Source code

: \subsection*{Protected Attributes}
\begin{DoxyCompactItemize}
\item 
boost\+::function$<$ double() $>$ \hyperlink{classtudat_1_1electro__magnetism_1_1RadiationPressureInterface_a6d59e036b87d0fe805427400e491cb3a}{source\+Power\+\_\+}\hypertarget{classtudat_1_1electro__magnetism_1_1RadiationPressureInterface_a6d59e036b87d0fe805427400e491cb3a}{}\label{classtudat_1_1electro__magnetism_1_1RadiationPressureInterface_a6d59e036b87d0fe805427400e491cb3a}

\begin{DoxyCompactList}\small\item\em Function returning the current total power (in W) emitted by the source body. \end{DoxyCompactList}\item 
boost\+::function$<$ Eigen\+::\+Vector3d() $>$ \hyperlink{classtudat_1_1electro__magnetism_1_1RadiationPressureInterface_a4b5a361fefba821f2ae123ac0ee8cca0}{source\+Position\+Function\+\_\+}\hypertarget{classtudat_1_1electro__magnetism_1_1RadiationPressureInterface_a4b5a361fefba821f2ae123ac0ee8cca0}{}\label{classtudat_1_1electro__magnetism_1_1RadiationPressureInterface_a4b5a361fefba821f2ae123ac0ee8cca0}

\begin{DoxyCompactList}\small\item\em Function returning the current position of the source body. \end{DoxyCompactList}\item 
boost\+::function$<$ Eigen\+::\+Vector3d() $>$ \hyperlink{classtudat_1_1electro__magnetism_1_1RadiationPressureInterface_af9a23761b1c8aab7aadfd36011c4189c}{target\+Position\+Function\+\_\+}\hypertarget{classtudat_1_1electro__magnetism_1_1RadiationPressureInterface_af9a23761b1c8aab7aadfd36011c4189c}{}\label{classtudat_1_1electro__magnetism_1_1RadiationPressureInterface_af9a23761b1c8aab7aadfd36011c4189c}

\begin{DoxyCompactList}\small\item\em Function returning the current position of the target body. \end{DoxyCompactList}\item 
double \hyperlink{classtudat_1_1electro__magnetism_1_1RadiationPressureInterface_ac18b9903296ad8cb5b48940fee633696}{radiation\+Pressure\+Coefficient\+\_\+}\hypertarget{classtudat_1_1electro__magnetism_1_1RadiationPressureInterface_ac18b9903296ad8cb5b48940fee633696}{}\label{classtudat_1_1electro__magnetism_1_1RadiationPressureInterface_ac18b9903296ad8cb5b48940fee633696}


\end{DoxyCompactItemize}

===

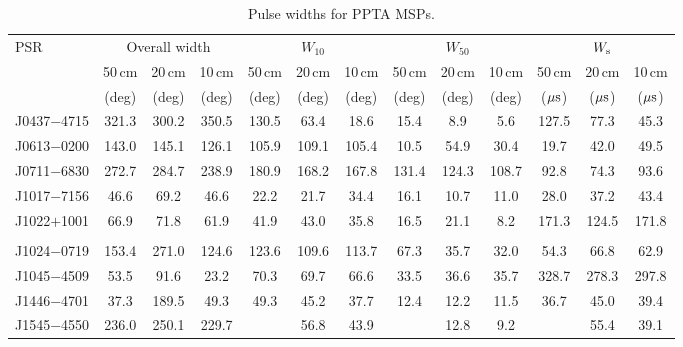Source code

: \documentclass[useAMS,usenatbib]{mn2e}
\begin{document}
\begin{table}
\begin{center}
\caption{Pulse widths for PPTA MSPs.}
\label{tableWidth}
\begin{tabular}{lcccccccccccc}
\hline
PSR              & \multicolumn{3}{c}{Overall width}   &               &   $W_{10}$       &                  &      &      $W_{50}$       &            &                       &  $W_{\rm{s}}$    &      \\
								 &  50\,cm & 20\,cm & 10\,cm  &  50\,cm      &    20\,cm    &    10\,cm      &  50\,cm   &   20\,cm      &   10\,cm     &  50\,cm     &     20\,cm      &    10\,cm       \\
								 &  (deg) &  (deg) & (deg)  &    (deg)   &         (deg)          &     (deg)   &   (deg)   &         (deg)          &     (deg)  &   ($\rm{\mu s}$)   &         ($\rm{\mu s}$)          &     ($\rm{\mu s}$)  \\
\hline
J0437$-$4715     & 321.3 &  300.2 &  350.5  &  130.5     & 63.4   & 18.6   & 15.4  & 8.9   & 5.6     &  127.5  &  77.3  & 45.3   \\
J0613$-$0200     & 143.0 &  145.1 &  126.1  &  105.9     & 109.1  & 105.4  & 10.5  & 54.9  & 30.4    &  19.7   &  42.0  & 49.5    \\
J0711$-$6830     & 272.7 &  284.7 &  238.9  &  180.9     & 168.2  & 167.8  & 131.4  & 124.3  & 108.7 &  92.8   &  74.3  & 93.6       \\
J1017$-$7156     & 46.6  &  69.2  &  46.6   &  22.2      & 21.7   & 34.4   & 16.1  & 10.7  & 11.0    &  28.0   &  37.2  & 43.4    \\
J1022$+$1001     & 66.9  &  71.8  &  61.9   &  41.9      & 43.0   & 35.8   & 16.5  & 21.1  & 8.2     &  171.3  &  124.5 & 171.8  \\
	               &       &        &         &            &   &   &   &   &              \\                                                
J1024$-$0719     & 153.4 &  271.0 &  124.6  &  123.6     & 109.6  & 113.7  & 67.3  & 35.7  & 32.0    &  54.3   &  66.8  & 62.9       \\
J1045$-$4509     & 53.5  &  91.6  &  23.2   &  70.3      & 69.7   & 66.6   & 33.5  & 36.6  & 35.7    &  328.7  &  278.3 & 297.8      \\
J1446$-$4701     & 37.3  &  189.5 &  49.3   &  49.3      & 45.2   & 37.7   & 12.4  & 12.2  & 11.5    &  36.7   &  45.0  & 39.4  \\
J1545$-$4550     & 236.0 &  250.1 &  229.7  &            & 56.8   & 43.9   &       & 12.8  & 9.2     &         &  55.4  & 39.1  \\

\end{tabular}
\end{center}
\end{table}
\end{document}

===

Instructions for the task: Collect every line from the records above that contains the word "tabular".

Response to the task:
\begin{tabular}{lcccccccccccc}
\end{tabular}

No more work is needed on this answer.